Commissioner Garry Bettman will co-chair the Executive Inclusion Council alongside Buffalo Sabres owner Kim Pegula. Bettman shared why the league is taking making the step to promote equality:
“We applaud NHL Players for recognizing the importance of this moment and for coming together as part of a genuine movement for change. We look forward to working with all voices of change to fight for equality and broaden access to the game we all love. Under the leadership of NHL Senior Executive Vice President of Social Impact, Growth Initiatives & Legislative Affairs Kim Davis, the League’s longstanding work in these areas has been refocused over the last three years and accelerated over the last six months. The initiatives we are announcing today are the result of that recommitment to making the NHL more inclusive and welcoming – and to using the privilege of our platform to fight racism. For nearly three decades, the NHL has funded organizations and instituted programs designed to make our game more diverse. We are proud of those efforts – particularly the work done by the legendary Willie O’Ree, who has used the values of hockey to positively impact the lives of thousands of girls and boys – but we know we can and must do more. And we will.”

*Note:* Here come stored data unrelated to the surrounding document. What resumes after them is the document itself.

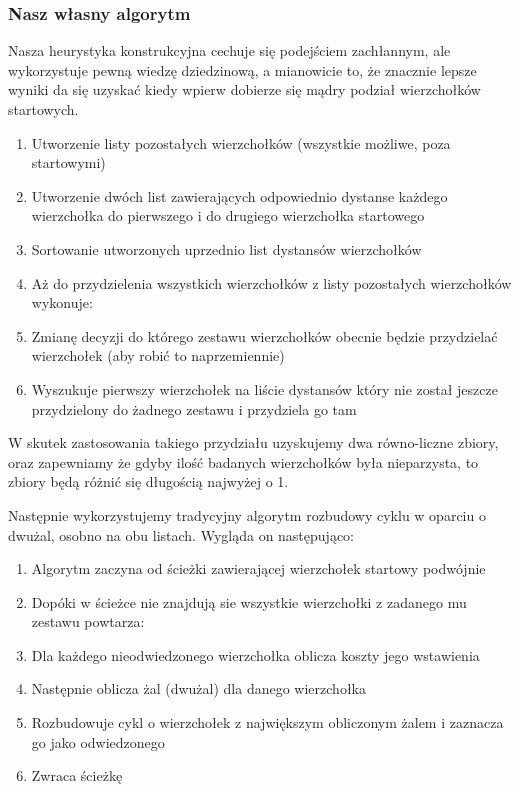 \documentclass[11pt]{article}
\begin{document}
\subsubsection{Nasz własny algorytm}\label{subsubsec:nasz-wasny-algorytm}

Nasza heurystyka konstrukcyjna cechuje się podejściem zachłannym, ale wykorzystuje pewną wiedzę dziedzinową,
a mianowicie to, że znacznie lepsze wyniki da się uzyskać kiedy wpierw dobierze się mądry podział wierzchołków startowych.

\begin{enumerate}
    \item Utworzenie listy pozostałych wierzchołków (wszystkie możliwe, poza startowymi)
    \item Utworzenie dwóch list zawierających odpowiednio dystanse każdego wierzchołka do pierwszego i do drugiego wierzchołka startowego
    \item Sortowanie utworzonych uprzednio list dystansów wierzchołków
    \item Aż do przydzielenia wszystkich wierzchołków z listy pozostałych wierzchołków wykonuje:
    \item Zmianę decyzji do którego zestawu wierzchołków obecnie będzie przydzielać wierzchołek (aby robić to naprzemiennie)
    \item Wyszukuje pierwszy wierzchołek na liście dystansów który nie został jeszcze przydzielony do żadnego zestawu i przydziela go tam
\end{enumerate}

W skutek zastosowania takiego przydziału uzyskujemy dwa równo-liczne zbiory, oraz zapewniamy że gdyby ilość badanych wierzchołków była nieparzysta, to zbiory będą różnić się długością najwyżej o 1.

Następnie wykorzystujemy tradycyjny algorytm rozbudowy cyklu w oparciu o dwużal, osobno na obu listach.
Wygląda on następująco:

\begin{enumerate}
    \item Algorytm zaczyna od ścieżki zawierającej wierzchołek startowy podwójnie
    \item Dopóki w ścieżce nie znajdują sie wszystkie wierzchołki z zadanego mu zestawu powtarza:
    \item Dla każdego nieodwiedzonego wierzchołka oblicza koszty jego wstawienia
    \item Następnie oblicza żal (dwużal) dla danego wierzchołka
    \item Rozbudowuje cykl o wierzchołek z największym obliczonym żalem i zaznacza go jako odwiedzonego
    \item Zwraca ścieżkę
\end{enumerate}
\end{document}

As part of the initiative, the NHL and NHLPA will undergo mandatory inclusion and diversity training for all players during training camp before next season. Bill Proudman from White Men as Full Diversity Partners will lead training for the league’s employees.
Spearheaded by current NHL players, the Hockey Diversity Alliance formed in June. Evander Kane, P.K. Subban, Ryan Reaves and Nazem Kadri are all members of the HDA. The group took part in discussions with players before the league took a two-day pause after the police-involved shooting of Jacob Blake.
Subban and former player Anson Carter will co-chair the Player Inclusion Committee, which will include women’s hockey players. The group aims to give fans and youth hockey players more access to the game and provide people of color more opportunities on the business side. The NHL and NHLPA will also make more investments to grow the sport in communities of color.
The Los Angeles Kings hosted a “Hockey is for Everyone” event outside the STAPLES Center to celebrate Black History Month in February. Willie O’Ree — the first African-American NHL player — was part of the celebration.